ALHI is a membership-driven sales representation company for independent hotels and brands. It has been around for the last 35 years. About two years ago, they saw a need for specific consulting disciplines and started gathering expertise from various areas that they felt would be valuable to the industry. Recently, they launched their first internal consultant to help independent hotels understand data science and how to use it to drive their decisions.

A confusing environment

Today, we are living in a confusing environment where information gets given to us in bite-sized pieces. Unfortunately, most of us do not have the time to research the real story and find out what all the data means.

Hotels

Hotels have been achieving record revenues when compared with 2019. Most of that was due to rate growth.

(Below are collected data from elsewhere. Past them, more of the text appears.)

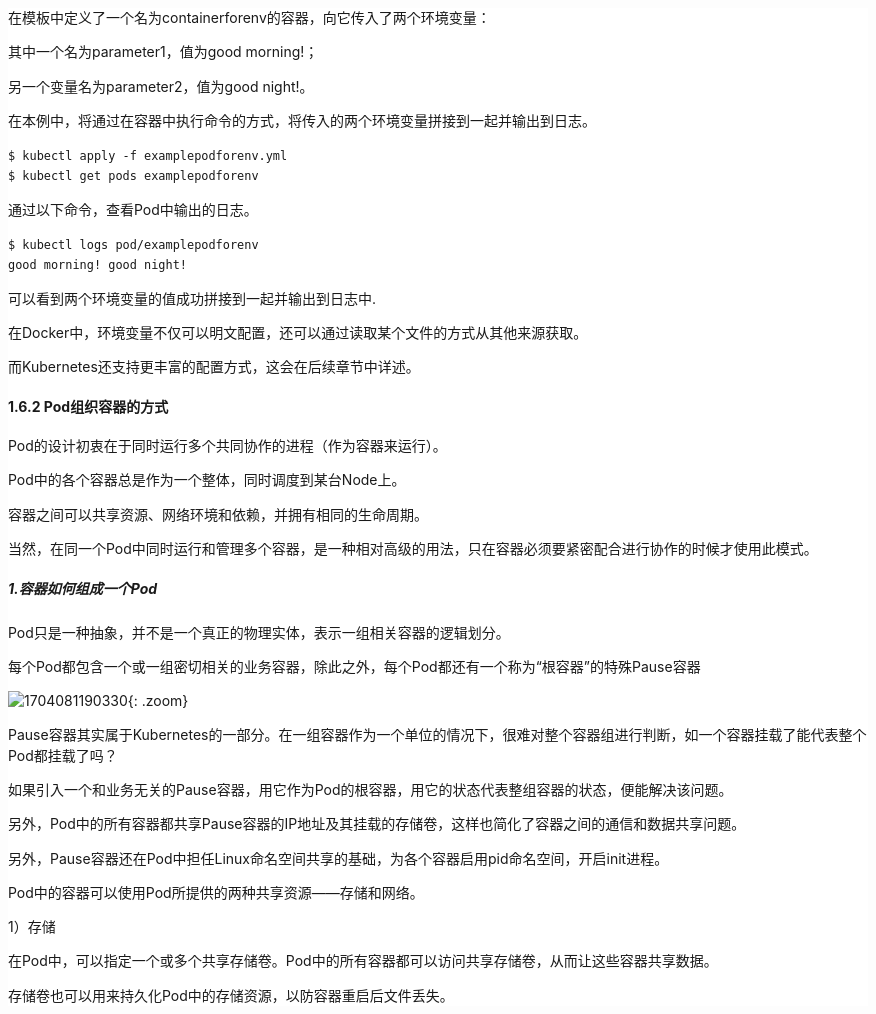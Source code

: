 在模板中定义了一个名为containerforenv的容器，向它传入了两个环境变量：

其中一个名为parameter1，值为good morning!；

另一个变量名为parameter2，值为good night!。

在本例中，将通过在容器中执行命令的方式，将传入的两个环境变量拼接到一起并输出到日志。
```shell
$ kubectl apply -f examplepodforenv.yml
$ kubectl get pods examplepodforenv
```

通过以下命令，查看Pod中输出的日志。
```shell
$ kubectl logs pod/examplepodforenv
good morning! good night!
```

可以看到两个环境变量的值成功拼接到一起并输出到日志中.

在Docker中，环境变量不仅可以明文配置，还可以通过读取某个文件的方式从其他来源获取。

而Kubernetes还支持更丰富的配置方式，这会在后续章节中详述。



#### 1.6.2 Pod组织容器的方式

Pod的设计初衷在于同时运行多个共同协作的进程（作为容器来运行）。

Pod中的各个容器总是作为一个整体，同时调度到某台Node上。

容器之间可以共享资源、网络环境和依赖，并拥有相同的生命周期。

当然，在同一个Pod中同时运行和管理多个容器，是一种相对高级的用法，只在容器必须要紧密配合进行协作的时候才使用此模式。



##### 1.容器如何组成一个Pod


Pod只是一种抽象，并不是一个真正的物理实体，表示一组相关容器的逻辑划分。

每个Pod都包含一个或一组密切相关的业务容器，除此之外，每个Pod都还有一个称为“根容器”的特殊Pause容器

![1704081190330](https://cdn.jsdelivr.net/gh/hujianli94/picx-images-hosting@master/1704081190330.webp){: .zoom}


Pause容器其实属于Kubernetes的一部分。在一组容器作为一个单位的情况下，很难对整个容器组进行判断，如一个容器挂载了能代表整个Pod都挂载了吗？


如果引入一个和业务无关的Pause容器，用它作为Pod的根容器，用它的状态代表整组容器的状态，便能解决该问题。

另外，Pod中的所有容器都共享Pause容器的IP地址及其挂载的存储卷，这样也简化了容器之间的通信和数据共享问题。

另外，Pause容器还在Pod中担任Linux命名空间共享的基础，为各个容器启用pid命名空间，开启init进程。

Pod中的容器可以使用Pod所提供的两种共享资源——存储和网络。


1）存储

在Pod中，可以指定一个或多个共享存储卷。Pod中的所有容器都可以访问共享存储卷，从而让这些容器共享数据。

存储卷也可以用来持久化Pod中的存储资源，以防容器重启后文件丢失。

However, the gross operating profit margins for convention hotels decreased by two-tenths of a percent. So even though hotels are hitting record revenues, they are making less profit due to wage inflation. (In the hotel industry, wage inflation has over-indexed that of all other industries by ten percent.)

Growth

We will see the rate of growth slowing down in the hotel industry but that will not indicate a recession or mean things are going backward. There will still be healthy growth within the industry.

Food and beverage

The price of everything within food and beverage has risen. The good part is that things are settling. The negative is that we will settle at a higher baseline. That still does not mean we are going backwards.

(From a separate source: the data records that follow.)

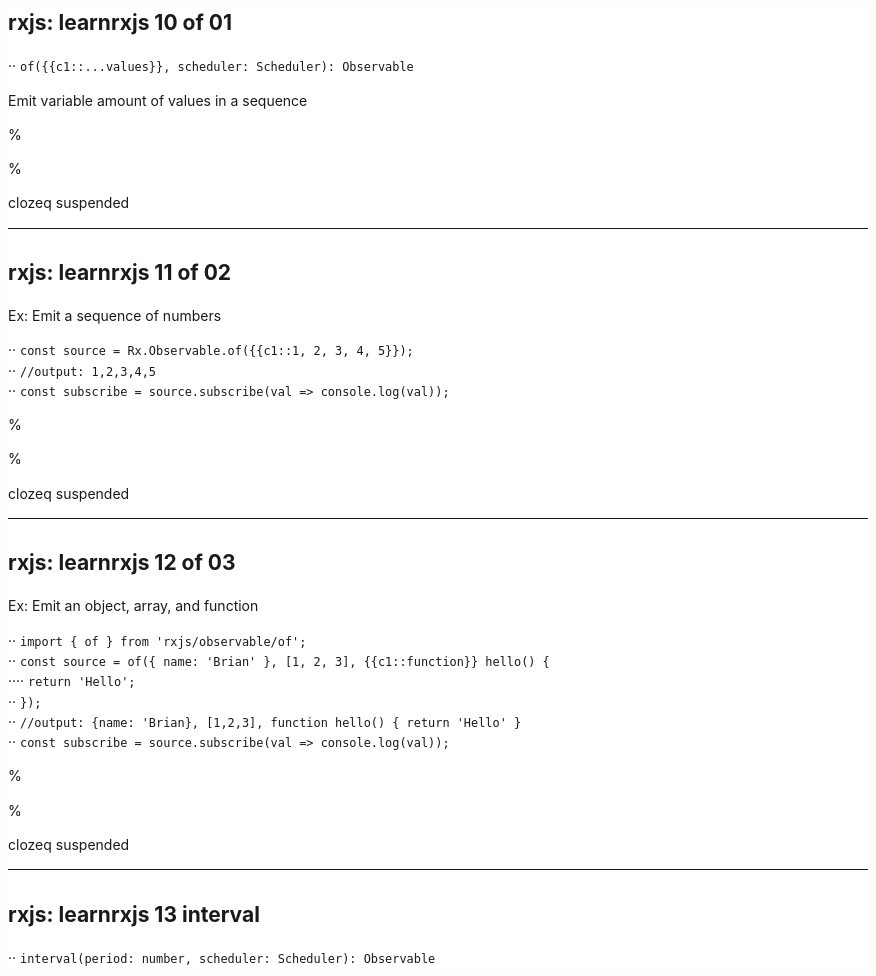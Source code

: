 ## rxjs: learnrxjs 10 of 01

··  `` of({{c1::...values}}, scheduler: Scheduler): Observable `` <br>

Emit variable amount of values in a sequence


%

%

clozeq
suspended

---

## rxjs: learnrxjs 11 of 02

Ex: Emit a sequence of numbers

··  `` const source = Rx.Observable.of({{c1::1, 2, 3, 4, 5}}); `` <br>
··  `` //output: 1,2,3,4,5 `` <br>
··  `` const subscribe = source.subscribe(val => console.log(val)); `` <br>

%

%

clozeq
suspended

---

## rxjs: learnrxjs 12 of 03

Ex: Emit an object, array, and function

··  `` import { of } from 'rxjs/observable/of'; `` <br>
··  `` const source = of({ name: 'Brian' }, [1, 2, 3], {{c1::function}} hello() { `` <br>
····  `` return 'Hello'; `` <br>
··  `` }); `` <br>
··  `` //output: {name: 'Brian}, [1,2,3], function hello() { return 'Hello' } `` <br>
··  `` const subscribe = source.subscribe(val => console.log(val)); `` <br>

%

%

clozeq
suspended

---

## rxjs: learnrxjs 13 interval

··  `` interval(period: number, scheduler: Scheduler): Observable `` <br>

A missing piece in the conversation

According to forecasts, we should be back to a growth rate of a CPI of around 3% by 2024. That means we will have grown 18% in CPI over three years, which is normal. That is the missing piece in the conversation that proves we are not going backward- we are still growing. We have just reset the baseline.

A potential wheat crisis

59% of Ukraine’s land gets used for growing food to be exported to some of the world’s poorest and neediest countries. Ukraine had no harvesting season last year because the invasion started just after they started laying their crops. The US did not have a good wheat crop last year due to drought conditions followed by floods in all the major areas. As a result, Michael is concerned that there may be a wheat shortage in the US, which means that the cost of wheat will rise dramatically. Additionally, there may be a famine situation in certain parts of the world for which the US will need to offer support.

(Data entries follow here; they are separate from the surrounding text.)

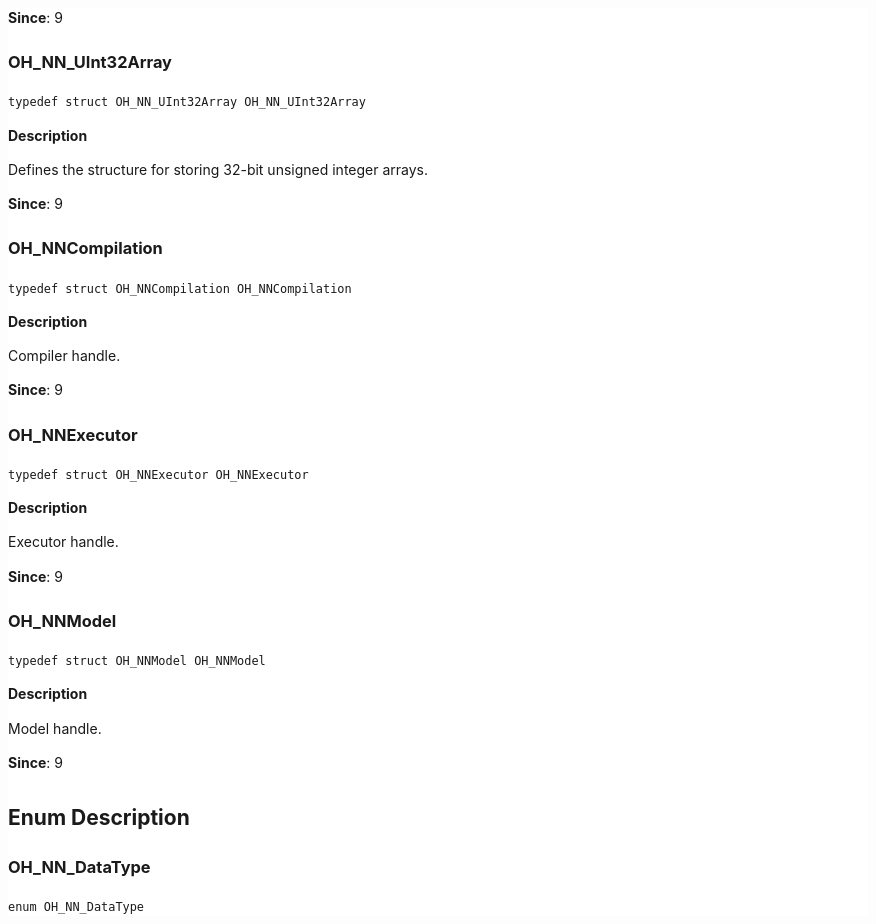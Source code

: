 **Since**: 9


### OH_NN_UInt32Array

```
typedef struct OH_NN_UInt32Array OH_NN_UInt32Array
```

**Description**

Defines the structure for storing 32-bit unsigned integer arrays.

**Since**: 9


### OH_NNCompilation

```
typedef struct OH_NNCompilation OH_NNCompilation
```

**Description**

Compiler handle.

**Since**: 9


### OH_NNExecutor

```
typedef struct OH_NNExecutor OH_NNExecutor
```

**Description**

Executor handle.

**Since**: 9


### OH_NNModel

```
typedef struct OH_NNModel OH_NNModel
```

**Description**

Model handle.

**Since**: 9


## Enum Description


### OH_NN_DataType

```
enum OH_NN_DataType
```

The effects of a changing financial environment on the hotel industry

The financial environment has changed. The Federal fund rate that was zero is now pushing 5%. Many hotel owners opted to re-finance their debts or start projects when the interest rate was zero. That means they will have to re-finance within the next few years in a rate environment that is five percentage points higher. That will add a massive amount of debt to the operation of properties, which will strain hotel operators and delay the building of any new hotels.

What has changed for hotels?

  • The debt environment
  • The interest environment
  • Countries are re-considering putting their reserves into the US dollar. (If no one buys our debt, we will have to pay much more for it.)

What is the solution?

We have a spending issue, not a revenue issue. So we need discussions around ways to control spending and get our spending back under control.

People working in hotels

Hotels are not experiencing a great resignation. However, there is realignment with people moving to different jobs and environments within the industry. Michael believes that the hotel industry needs to get better at teaching young people about what goes on and the variety of disciplines and opportunities within the industry. He also feels that it is essential to address the issue of child care.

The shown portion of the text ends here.